Имущество и активы, принадлежащие семьям и физическим лицам, городскому совету и сельскохозяйственному синдикату, были переданы в общую собственность. Все члены синдиката автоматически становились членами артели. Новые члены принимались решением общего собрания. Это был основной руководящий орган коммуны, и его роль, наряду с правами и обязанностями членов, была определена в конституции. Выход из коммуны разрешался, но в этом случае она оставляла за собой право не возвращать товар и имущество, чтобы защититься от спекуляций. Для управления была создана комиссия из пяти человек. Один из них выполнял функции секретаря, в задачи остальных входило управление поставками продуктов питания, сельским хозяйством, производством и общественным образованием.

Коммуна разделяла ценности либертарного социализма. Один из его признаков — отказ от института брака. Кроме того, общим собранием был принят коммунистический принцип распределения по потребностям. Комитет обороны выпускал ваучеры, которые можно было обменять на товары в местных продовольственных магазинах. Услуги предоставлялись бесплатно. Деньги были отменены. Вместо стандартного пайка, как в Мас-де-лас-Матас, в Алькорисе ввели балльную систему. Это означало, что люди и семьи могли выбирать из имеющихся запасов то, что им нужнее. В перестроенной церкви разместили кинотеатр, а в монастыре — школу. Были открыты четыре бакалейные лавки и четыре мясные, текстильный кооператив, магазин галантерейных товаров и портняжная мастерская, парикмахерские и цирюльни, гостиница, столярная мастерская и кузница, организованы завод по производству соли и племенная ферма, имелось общее стадо коров. По словам Гастона Леваля, администрация «отвечала за обеспечение жильем и мебелью всех новых семей». Все остальное «распределялось в специально организованных магазинах, где покупки каждой семьи вносились в общий реестр для детального изучения тенденций потребления»[273]. Если бы на деятельности коммуны не сказывались ограничения, обусловленные войной, то вполне можно было организовать статистический комитет, чтобы «научно сбалансировать производство и потребление» и управлять местными поставками товаров для удовлетворения потребностей, как предлагал Джеймс Гильом в эссе «Идеи социальной организации» (Ideas on Social Organization, 1876)[274]. Вместо этого использовалась «система компенсационной взаимопомощи»[275] для обмена внутри кантона, а для организации обмена с соседними регионами была создана бартерная система. Подобным образом коммуны функционировали не только в Арагоне, но и в городах и деревнях Леванте, Каталонии и Кастилии.

Так чем же на самом деле индивидуалисты отличаются от коммунистов? Есть, пожалуй, две извечные проблемы, которые стороны находят в конституциях друг друга.
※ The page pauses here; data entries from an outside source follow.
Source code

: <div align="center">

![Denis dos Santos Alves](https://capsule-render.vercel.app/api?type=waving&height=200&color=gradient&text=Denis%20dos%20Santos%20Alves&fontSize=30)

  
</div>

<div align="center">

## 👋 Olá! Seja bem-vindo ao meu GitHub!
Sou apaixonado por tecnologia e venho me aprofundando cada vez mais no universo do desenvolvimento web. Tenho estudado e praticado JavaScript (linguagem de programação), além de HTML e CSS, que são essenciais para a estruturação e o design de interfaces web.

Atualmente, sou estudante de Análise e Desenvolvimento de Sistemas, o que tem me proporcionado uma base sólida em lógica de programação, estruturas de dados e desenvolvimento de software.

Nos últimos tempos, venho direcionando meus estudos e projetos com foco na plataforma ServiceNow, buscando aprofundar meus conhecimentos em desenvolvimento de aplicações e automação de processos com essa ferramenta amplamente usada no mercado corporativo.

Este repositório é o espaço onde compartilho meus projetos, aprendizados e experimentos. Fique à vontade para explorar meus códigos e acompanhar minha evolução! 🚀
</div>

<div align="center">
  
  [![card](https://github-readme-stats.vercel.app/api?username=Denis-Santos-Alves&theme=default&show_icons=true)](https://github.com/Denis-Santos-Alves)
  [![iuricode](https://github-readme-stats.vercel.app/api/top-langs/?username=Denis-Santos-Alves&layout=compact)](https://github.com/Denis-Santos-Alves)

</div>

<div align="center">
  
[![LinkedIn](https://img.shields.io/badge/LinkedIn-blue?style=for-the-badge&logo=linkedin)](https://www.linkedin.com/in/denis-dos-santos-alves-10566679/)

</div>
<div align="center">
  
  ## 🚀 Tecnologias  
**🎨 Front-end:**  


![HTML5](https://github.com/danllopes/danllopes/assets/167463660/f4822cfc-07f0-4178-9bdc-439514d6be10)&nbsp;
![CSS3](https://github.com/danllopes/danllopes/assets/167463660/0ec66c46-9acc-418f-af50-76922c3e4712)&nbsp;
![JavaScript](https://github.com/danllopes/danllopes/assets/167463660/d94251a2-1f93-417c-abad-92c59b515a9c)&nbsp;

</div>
Индивидуалистов беспокоит, что анархо-коммунизм допускает или даже требует ущемления прав отдельных лиц, чтобы удовлетворить моральные обязательства коммунистов в отношении общей собственности. Индивидуалисты считают разумным и возможным оценивать вклад каждого в коллективное благополучие и полагают, что каждый должен быть вознагражден за потраченное время или за свой труд. Поэтому они плохо представляют себе, как коммунизм можно воплотить в жизнь без принуждения.
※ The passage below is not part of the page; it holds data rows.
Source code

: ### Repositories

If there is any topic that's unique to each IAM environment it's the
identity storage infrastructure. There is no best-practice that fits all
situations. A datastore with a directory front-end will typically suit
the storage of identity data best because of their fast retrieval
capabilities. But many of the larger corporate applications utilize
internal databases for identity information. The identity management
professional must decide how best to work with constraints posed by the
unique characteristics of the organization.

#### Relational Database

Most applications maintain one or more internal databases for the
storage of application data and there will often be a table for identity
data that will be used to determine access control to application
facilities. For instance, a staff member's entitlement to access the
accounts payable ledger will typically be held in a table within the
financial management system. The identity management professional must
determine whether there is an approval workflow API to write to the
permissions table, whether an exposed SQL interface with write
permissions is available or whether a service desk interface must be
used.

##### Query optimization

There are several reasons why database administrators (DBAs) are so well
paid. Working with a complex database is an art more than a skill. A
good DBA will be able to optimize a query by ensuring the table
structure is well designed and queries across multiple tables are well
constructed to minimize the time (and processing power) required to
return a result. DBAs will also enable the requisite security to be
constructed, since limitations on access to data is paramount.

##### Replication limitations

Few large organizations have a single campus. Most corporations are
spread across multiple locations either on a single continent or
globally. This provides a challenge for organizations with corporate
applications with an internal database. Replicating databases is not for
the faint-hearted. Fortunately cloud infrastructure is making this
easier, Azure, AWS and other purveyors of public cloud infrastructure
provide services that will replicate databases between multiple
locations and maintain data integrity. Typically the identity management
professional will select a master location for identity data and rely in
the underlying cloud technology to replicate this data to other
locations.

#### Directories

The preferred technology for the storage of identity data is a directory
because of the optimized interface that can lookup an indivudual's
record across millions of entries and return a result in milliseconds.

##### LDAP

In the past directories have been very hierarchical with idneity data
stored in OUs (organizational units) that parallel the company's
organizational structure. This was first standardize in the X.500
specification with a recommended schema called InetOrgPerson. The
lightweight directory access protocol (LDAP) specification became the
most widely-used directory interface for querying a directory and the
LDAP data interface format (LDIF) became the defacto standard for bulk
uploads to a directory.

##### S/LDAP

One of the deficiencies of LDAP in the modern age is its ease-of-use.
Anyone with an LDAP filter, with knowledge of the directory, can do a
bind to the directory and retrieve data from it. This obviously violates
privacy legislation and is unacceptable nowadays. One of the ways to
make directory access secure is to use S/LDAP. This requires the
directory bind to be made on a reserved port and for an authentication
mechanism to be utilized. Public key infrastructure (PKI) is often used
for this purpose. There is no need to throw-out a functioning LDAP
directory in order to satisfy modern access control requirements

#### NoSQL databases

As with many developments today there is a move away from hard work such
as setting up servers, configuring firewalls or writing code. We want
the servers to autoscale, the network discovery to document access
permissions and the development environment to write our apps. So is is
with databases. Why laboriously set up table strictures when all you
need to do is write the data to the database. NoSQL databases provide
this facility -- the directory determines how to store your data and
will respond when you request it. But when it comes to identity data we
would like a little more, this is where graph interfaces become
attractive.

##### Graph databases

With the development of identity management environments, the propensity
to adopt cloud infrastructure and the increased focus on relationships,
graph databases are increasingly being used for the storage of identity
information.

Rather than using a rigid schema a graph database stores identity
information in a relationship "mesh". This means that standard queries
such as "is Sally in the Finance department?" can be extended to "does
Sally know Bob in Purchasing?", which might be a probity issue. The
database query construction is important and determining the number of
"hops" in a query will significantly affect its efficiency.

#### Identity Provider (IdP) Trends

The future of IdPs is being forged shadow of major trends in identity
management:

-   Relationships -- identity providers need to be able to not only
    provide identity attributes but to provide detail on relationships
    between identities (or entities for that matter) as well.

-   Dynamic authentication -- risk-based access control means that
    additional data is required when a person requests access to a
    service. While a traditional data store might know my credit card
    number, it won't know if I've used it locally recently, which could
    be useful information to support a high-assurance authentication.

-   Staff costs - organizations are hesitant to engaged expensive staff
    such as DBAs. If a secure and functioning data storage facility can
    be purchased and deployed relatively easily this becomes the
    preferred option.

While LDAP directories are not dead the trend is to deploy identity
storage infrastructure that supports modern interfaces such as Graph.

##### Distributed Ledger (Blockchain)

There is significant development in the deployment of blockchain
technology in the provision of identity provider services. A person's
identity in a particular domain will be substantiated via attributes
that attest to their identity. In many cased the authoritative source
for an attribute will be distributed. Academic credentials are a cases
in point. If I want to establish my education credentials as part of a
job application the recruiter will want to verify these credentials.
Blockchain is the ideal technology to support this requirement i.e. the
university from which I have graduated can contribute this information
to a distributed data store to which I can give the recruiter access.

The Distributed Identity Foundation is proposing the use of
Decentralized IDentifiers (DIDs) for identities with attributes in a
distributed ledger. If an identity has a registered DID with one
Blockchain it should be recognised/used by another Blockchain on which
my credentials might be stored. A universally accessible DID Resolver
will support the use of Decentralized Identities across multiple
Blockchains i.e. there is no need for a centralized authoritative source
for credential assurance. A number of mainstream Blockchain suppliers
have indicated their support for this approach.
Коммунисты же отвергают элитарность индивидуалистов, таких как Яррос, и ставят под сомнение обоснованность прав, на которые опираются индивидуалисты для защиты равенства. Они оспаривают утверждения Ярроса о том, что упразднение государства обеспечит решение «проблемы рабочей силы» и что оно зиждется исключительно на правовых гарантиях «ренты, процентов и прибыли». Хотя коммунисты признавали, что государство и капитал взаимосвязаны, они не разделяли точку зрения индивидуалистов, согласно которой одного уважения к равенству прав будет достаточно, чтобы держать различия под контролем. Также они опасались, что индивидуализм породит стяжательство. С точки зрения коммунистов, у «состояния свободы» Ярроса ограниченный срок хранения — до тех пор, пока рабочие могут «устанавливать цены»[276]. Те, кто пользуется наибольшими преимуществами, в итоге попытаются воскресить государство, чтобы гарантировать свои права и защитить свою собственность. Было и еще одно возражение. Коммунисты ставили под сомнение предположение индивидуалистов о том, что отказ от конституционной гарантии частной собственности приведет к краху капитализма. Они считали, что индивидуалисты слишком тесно увязывают сохранение экономического рабства с государством, а это ведет к серьезной недооценке монополизирующих тенденций капитализма и мощи финансовых систем. В конце концов Такер признал свой просчет, а переход Ярроса от индивидуализма к социал-демократии еще раз подтвердил существование проблемы.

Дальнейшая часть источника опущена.